如何确定一个点是否在一个矩形内？ [英] how to determine whether a point lies inside a rectangle?

问题描述

可能重复：
  <一href="http://stackoverflow.com/questions/2752725/finding-whether-a-point-lies-inside-a-rectangle-or-not">Finding一个点是否位于矩形里面还是没有

有一个面试问题是，如何确定一个点是否在一个矩形内

There is an interview question that is, "How to determine whether a point lies inside a rectangle"

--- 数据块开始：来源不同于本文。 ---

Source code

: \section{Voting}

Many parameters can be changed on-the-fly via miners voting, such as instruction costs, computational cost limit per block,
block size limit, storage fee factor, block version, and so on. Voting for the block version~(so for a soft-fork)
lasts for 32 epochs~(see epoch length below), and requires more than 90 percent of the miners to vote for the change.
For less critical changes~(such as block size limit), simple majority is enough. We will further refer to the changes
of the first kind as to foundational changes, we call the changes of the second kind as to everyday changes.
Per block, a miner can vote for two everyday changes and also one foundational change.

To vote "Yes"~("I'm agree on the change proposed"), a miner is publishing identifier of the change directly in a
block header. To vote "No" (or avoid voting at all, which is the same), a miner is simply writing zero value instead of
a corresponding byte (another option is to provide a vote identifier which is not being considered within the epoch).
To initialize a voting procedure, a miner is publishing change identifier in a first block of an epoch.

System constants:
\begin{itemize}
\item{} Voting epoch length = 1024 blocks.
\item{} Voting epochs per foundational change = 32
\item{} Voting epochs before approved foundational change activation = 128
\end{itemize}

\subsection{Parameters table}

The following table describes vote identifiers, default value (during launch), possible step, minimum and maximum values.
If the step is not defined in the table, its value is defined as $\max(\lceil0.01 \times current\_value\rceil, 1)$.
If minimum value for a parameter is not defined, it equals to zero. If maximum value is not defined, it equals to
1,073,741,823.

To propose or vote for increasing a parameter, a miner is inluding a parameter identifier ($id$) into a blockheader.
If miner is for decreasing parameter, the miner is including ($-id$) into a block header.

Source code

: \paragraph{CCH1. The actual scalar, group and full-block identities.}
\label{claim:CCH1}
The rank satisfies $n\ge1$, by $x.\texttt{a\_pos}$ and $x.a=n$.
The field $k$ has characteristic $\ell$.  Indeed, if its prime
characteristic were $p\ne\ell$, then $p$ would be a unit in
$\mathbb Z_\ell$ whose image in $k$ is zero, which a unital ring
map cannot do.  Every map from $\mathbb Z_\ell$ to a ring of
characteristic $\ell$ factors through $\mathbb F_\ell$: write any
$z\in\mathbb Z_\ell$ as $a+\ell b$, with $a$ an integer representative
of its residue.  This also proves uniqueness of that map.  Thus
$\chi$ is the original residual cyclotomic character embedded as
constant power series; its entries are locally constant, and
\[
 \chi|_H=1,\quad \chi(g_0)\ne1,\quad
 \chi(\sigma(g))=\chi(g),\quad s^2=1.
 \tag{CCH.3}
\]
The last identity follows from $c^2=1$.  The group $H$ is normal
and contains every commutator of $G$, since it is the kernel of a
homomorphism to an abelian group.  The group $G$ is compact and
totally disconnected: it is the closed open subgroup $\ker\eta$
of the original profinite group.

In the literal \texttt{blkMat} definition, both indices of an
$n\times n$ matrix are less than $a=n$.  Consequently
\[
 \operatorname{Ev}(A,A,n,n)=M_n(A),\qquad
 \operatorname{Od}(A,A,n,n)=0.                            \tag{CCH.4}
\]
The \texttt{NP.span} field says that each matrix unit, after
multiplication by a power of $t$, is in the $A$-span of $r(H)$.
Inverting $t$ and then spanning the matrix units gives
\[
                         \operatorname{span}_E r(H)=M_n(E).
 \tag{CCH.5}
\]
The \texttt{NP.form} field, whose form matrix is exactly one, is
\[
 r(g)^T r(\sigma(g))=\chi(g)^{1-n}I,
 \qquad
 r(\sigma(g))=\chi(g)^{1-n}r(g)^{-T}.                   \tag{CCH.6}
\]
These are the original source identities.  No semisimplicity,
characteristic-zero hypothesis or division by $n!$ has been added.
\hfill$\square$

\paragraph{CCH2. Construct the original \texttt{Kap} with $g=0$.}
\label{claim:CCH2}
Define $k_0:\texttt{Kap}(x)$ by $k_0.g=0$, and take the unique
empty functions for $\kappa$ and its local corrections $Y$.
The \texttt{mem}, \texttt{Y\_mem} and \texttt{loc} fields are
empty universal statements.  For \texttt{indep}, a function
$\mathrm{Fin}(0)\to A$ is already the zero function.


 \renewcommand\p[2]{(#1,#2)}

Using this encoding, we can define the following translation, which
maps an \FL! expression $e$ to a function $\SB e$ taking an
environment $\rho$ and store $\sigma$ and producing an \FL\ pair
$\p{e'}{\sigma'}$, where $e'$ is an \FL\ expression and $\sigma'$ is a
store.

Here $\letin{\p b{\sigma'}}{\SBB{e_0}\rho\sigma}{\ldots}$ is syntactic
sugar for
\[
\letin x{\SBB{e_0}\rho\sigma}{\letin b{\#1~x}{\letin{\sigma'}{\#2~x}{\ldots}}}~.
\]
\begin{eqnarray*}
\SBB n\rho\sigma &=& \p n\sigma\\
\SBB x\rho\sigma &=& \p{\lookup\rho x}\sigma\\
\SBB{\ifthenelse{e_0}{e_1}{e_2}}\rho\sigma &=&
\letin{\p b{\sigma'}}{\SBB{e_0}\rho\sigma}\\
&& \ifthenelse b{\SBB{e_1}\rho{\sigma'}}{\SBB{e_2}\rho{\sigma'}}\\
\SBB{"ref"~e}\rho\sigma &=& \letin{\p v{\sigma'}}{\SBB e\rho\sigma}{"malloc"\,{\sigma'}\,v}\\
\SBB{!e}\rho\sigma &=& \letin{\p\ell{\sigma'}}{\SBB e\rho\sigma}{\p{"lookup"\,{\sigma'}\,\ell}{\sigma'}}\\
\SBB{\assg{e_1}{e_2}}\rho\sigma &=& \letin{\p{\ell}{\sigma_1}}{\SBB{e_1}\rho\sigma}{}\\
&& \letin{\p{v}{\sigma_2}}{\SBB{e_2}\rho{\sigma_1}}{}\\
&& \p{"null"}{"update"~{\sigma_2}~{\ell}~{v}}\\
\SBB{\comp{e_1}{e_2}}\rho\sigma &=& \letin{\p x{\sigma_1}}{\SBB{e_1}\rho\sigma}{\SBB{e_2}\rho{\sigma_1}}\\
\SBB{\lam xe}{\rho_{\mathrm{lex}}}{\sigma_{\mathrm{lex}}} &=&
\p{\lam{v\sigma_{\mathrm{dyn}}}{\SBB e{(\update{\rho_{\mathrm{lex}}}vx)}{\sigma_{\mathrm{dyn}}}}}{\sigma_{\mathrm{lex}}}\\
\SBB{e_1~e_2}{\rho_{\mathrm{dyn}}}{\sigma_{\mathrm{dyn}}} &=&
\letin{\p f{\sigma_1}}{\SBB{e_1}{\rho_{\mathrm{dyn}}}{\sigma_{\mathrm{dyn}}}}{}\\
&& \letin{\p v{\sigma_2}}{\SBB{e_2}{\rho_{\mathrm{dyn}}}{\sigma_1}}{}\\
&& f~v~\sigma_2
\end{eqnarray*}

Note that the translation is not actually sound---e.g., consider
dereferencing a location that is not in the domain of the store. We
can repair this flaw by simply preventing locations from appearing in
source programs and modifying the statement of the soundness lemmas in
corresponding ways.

请注意，该矩形可旋转为好。因此，检查点的简单解决方案的矩形内不会站在这里无效...

Note that the rectangle could be rotated as well. So the simple solution of checking point inside the rectangle doesn't stands valid here...

请在这个问题上分享您的想法。

Please share your thoughts on this question..

我发现在互联网上的链接，并试图去理解它，但失败了....请，如果任何机构在这里可以给计算机图形逻辑位完整的解决方案，因为我已经忘记了所有的基本知识... 。 如何确定一个关键是里面的矩形。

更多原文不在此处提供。